--- Required work ---
Skip the images. Copy the records exactly as written.

--- Data to process ---

★ ★ ★

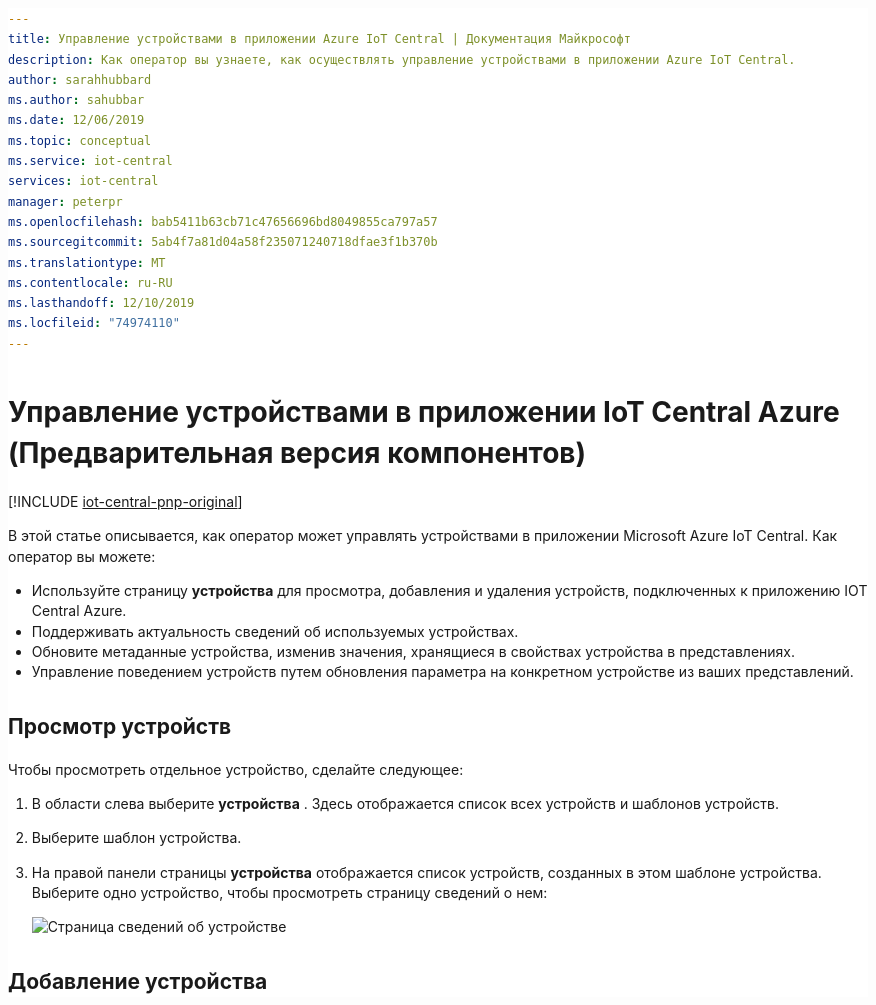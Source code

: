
 ```yaml
---
title: Управление устройствами в приложении Azure IoT Central | Документация Майкрософт
description: Как оператор вы узнаете, как осуществлять управление устройствами в приложении Azure IoT Central.
author: sarahhubbard
ms.author: sahubbar
ms.date: 12/06/2019
ms.topic: conceptual
ms.service: iot-central
services: iot-central
manager: peterpr
ms.openlocfilehash: bab5411b63cb71c47656696bd8049855ca797a57
ms.sourcegitcommit: 5ab4f7a81d04a58f235071240718dfae3f1b370b
ms.translationtype: MT
ms.contentlocale: ru-RU
ms.lasthandoff: 12/10/2019
ms.locfileid: "74974110"
---
```

# <a name="manage-devices-in-your-azure-iot-central-application-preview-features"></a>Управление устройствами в приложении IoT Central Azure (Предварительная версия компонентов)

[!INCLUDE [iot-central-pnp-original](../../../includes/iot-central-pnp-original-note.md)]

В этой статье описывается, как оператор может управлять устройствами в приложении Microsoft Azure IoT Central. Как оператор вы можете:

- Используйте страницу **устройства** для просмотра, добавления и удаления устройств, подключенных к приложению IOT Central Azure.
- Поддерживать актуальность сведений об используемых устройствах.
- Обновите метаданные устройства, изменив значения, хранящиеся в свойствах устройства в представлениях.
- Управление поведением устройств путем обновления параметра на конкретном устройстве из ваших представлений.

## <a name="view-your-devices"></a>Просмотр устройств

Чтобы просмотреть отдельное устройство, сделайте следующее:

1. В области слева выберите **устройства** . Здесь отображается список всех устройств и шаблонов устройств.

1. Выберите шаблон устройства.

1. На правой панели страницы **устройства** отображается список устройств, созданных в этом шаблоне устройства. Выберите одно устройство, чтобы просмотреть страницу сведений о нем:

    ![Страница сведений об устройстве](./media/howto-manage-devices/devicelist.png)


## <a name="add-a-device"></a>Добавление устройства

★ ★ ★

--- Task output ---
Source code

:
 ```yaml
---
title: Управление устройствами в приложении Azure IoT Central | Документация Майкрософт
description: Как оператор вы узнаете, как осуществлять управление устройствами в приложении Azure IoT Central.
author: sarahhubbard
ms.author: sahubbar
ms.date: 12/06/2019
ms.topic: conceptual
ms.service: iot-central
services: iot-central
manager: peterpr
ms.openlocfilehash: bab5411b63cb71c47656696bd8049855ca797a57
ms.sourcegitcommit: 5ab4f7a81d04a58f235071240718dfae3f1b370b
ms.translationtype: MT
ms.contentlocale: ru-RU
ms.lasthandoff: 12/10/2019
ms.locfileid: "74974110"
---
```

# <a name="manage-devices-in-your-azure-iot-central-application-preview-features"></a>Управление устройствами в приложении IoT Central Azure (Предварительная версия компонентов)

[!INCLUDE [iot-central-pnp-original](../../../includes/iot-central-pnp-original-note.md)]

В этой статье описывается, как оператор может управлять устройствами в приложении Microsoft Azure IoT Central. Как оператор вы можете:

- Используйте страницу **устройства** для просмотра, добавления и удаления устройств, подключенных к приложению IOT Central Azure.
- Поддерживать актуальность сведений об используемых устройствах.
- Обновите метаданные устройства, изменив значения, хранящиеся в свойствах устройства в представлениях.
- Управление поведением устройств путем обновления параметра на конкретном устройстве из ваших представлений.

## <a name="view-your-devices"></a>Просмотр устройств

Чтобы просмотреть отдельное устройство, сделайте следующее:

1. В области слева выберите **устройства** . Здесь отображается список всех устройств и шаблонов устройств.

1. Выберите шаблон устройства.

1. На правой панели страницы **устройства** отображается список устройств, созданных в этом шаблоне устройства. Выберите одно устройство, чтобы просмотреть страницу сведений о нем:

    ![Страница сведений об устройстве](./media/howto-manage-devices/devicelist.png)


## <a name="add-a-device"></a>Добавление устройства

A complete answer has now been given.